Testing approach will lead to innocent people being charged
Thursday, 13 November 2025
Jack McDonald is a campaigner and political commentator who has worked for Te Pāti Māori and the Green Party and spent a year employed by the Drug Foundation.
OPINION: The Government has announced that roadside drug-testing will begin in Wellington next month and then be rolled across the country by mid-2026.
The regime will test drivers’ saliva using an oral fluid test that will screen for cannabis (THC), cocaine, methamphetamine, and MDMA.
Getting drug-impaired drivers off our roads is a worthy goal. No-one should be driving while under the influence of mind-altering substances.
But the new saliva-testing regime is a flawed approach that will lead to innocent people getting charged. Unlike alcohol, where its presence in your blood or breath directly correlates to impairment, a medicine or drug can be detected in your saliva long after you stop being impaired.
For example, someone who used cannabis 72 hours before a test could give a positive result, despite not having been impaired for days.
If there was a method as accurate as breathalysing for detecting impairment of drugs, then this would not be controversial. However, such a method doesn’t exist yet.
The previous Government introduced legislation allowing for a random roadside drug-testing regime, but no oral fluid testing devices were found that met the specified evidentiary standards.
That led the current Government to pass the law with a weakened standard, despite opposition from drug policy experts. The attorney-general advised that elements of the law are inconsistent with the Bill of Rights.
The law will likely be applied in discriminatory ways. The most common penalty for a positive test will be a civil infringement, however if the Police decide to undertake a compulsory impairment test or require a blood test, then criminal charges can be brought.
Given institutional police bias it is inevitable that Māori, Pasifika and other marginalised groups will be targeted and criminalised at disproportionate rates.
The new roadside testing regime is yet another example of our country failing to implement evidenced-based drug policy. For far too long we have had an irrational approach to substance use.
Last month the New Zealand Drug Foundation (NZDF) released a major new report highlighting the devastating impacts that the Misuse of Drugs Act 1975 has had on communities in Aotearoa. In the words of its executive director, Sarah Helm, “the evidence shows that our drug laws have exacerbated addiction, overdose, deaths and criminalisation”.
The situation is only getting worse. The report found that substance use disorders and drug-related deaths are increasing, with nearly three fatal overdoses every week in 2024.
In recent years methamphetamine and cocaine use have doubled, new potent substances have entered the drug supply chain, and 3000 New Zealanders have been criminalised for cannabis consumption.
Māori have faced disproportionately severe impacts, accounting for more than half of those imprisoned for drug offences in 2023 and suffering a fatal overdose rate twice that of non-Māori.
Our drug laws are a relic of a bygone era that has caused untold harm.

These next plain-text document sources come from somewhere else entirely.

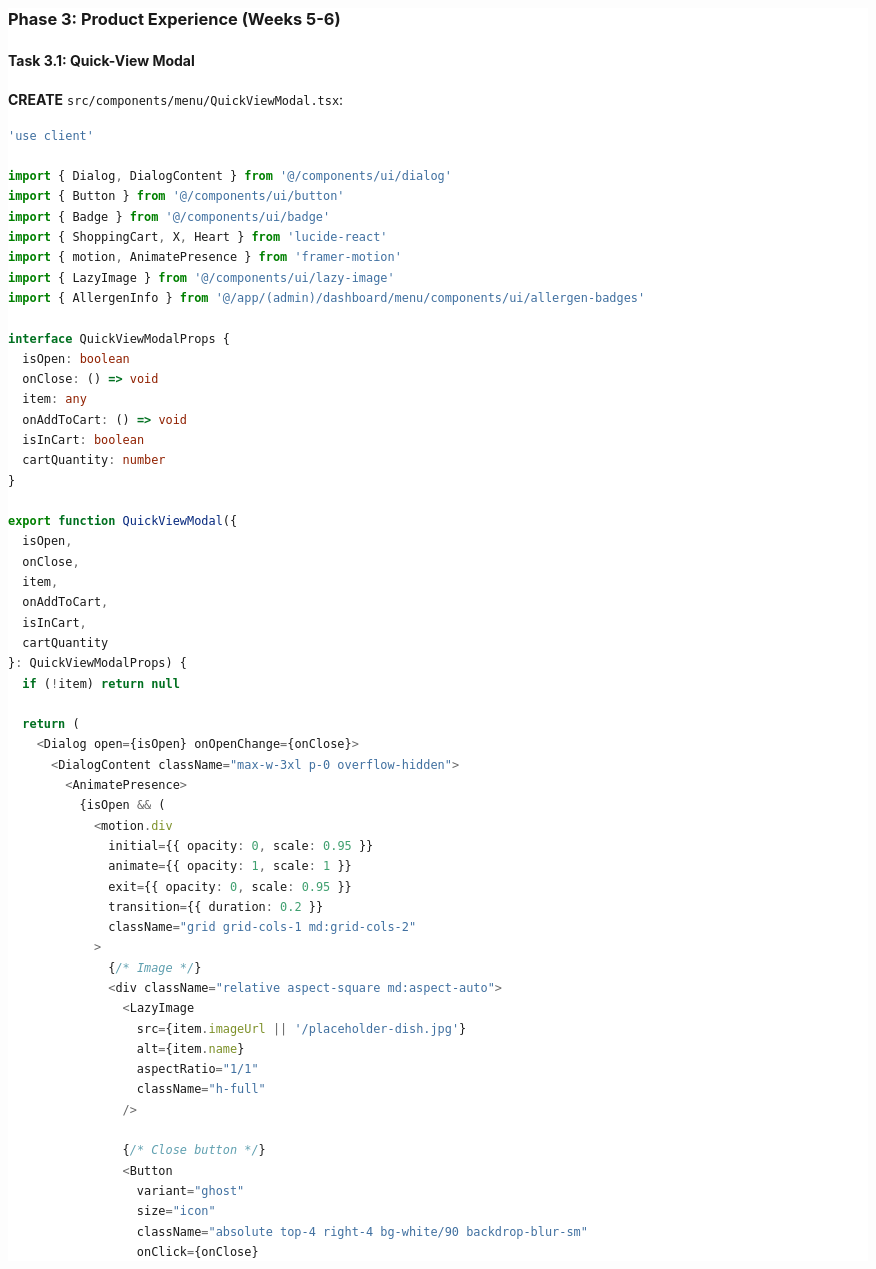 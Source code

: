 
### Phase 3: Product Experience (Weeks 5-6)

#### Task 3.1: Quick-View Modal

**CREATE** `src/components/menu/QuickViewModal.tsx`:

```typescript
'use client'

import { Dialog, DialogContent } from '@/components/ui/dialog'
import { Button } from '@/components/ui/button'
import { Badge } from '@/components/ui/badge'
import { ShoppingCart, X, Heart } from 'lucide-react'
import { motion, AnimatePresence } from 'framer-motion'
import { LazyImage } from '@/components/ui/lazy-image'
import { AllergenInfo } from '@/app/(admin)/dashboard/menu/components/ui/allergen-badges'

interface QuickViewModalProps {
  isOpen: boolean
  onClose: () => void
  item: any
  onAddToCart: () => void
  isInCart: boolean
  cartQuantity: number
}

export function QuickViewModal({
  isOpen,
  onClose,
  item,
  onAddToCart,
  isInCart,
  cartQuantity
}: QuickViewModalProps) {
  if (!item) return null

  return (
    <Dialog open={isOpen} onOpenChange={onClose}>
      <DialogContent className="max-w-3xl p-0 overflow-hidden">
        <AnimatePresence>
          {isOpen && (
            <motion.div
              initial={{ opacity: 0, scale: 0.95 }}
              animate={{ opacity: 1, scale: 1 }}
              exit={{ opacity: 0, scale: 0.95 }}
              transition={{ duration: 0.2 }}
              className="grid grid-cols-1 md:grid-cols-2"
            >
              {/* Image */}
              <div className="relative aspect-square md:aspect-auto">
                <LazyImage
                  src={item.imageUrl || '/placeholder-dish.jpg'}
                  alt={item.name}
                  aspectRatio="1/1"
                  className="h-full"
                />

                {/* Close button */}
                <Button
                  variant="ghost"
                  size="icon"
                  className="absolute top-4 right-4 bg-white/90 backdrop-blur-sm"
                  onClick={onClose}
```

Not only has the war on drugs failed, but the reason it was waged in the first place was to criminalise racialised communities and protect commercial interests, not reduce drug-related harm.
As a society we need to recognise that we have made arbitrary decisions to criminalise certain substances, while regulating and controlling other substances. This makes no sense.
The starting point must be that people who suffer from addiction need support and care, not punishment and stigma.
Nothing will change if we keep doing what we’ve been doing. We spend 3.5 times more on drug-related enforcement than we do on health interventions.
Shifting resources away from police, corrections and the courts and into treatment, prevention and education is the single best thing we can do to reduce drug harm.
That requires overhauling the law to decriminalise drug use and regulate low-harm substances such as cannabis. Changing the law will help many people suffering from addiction to get the help they need by enabling life-saving overdose and harm reduction measures and reducing stigma.
The NZDF report recommends a new regulatory framework to approve and licence evidence-based measures such as overdose prevention centres, safer-use equipment, and flexible drug-checking.
The international evidence from countries such as Portugal is clear, that decriminalisation alongside well-resourced health interventions works in reducing drug-related harm, including overdose deaths and HIV transmission. Portugal has not seen an increase in drug use.
Yet in Aotearoa we continue to let addiction ruin lives, tear apart families, and devastate communities. Instead of responding with care and compassion, we are vilifying people who are sick.
Politicians continue to ignore the evidence and bury their heads in the sand. We must demand better.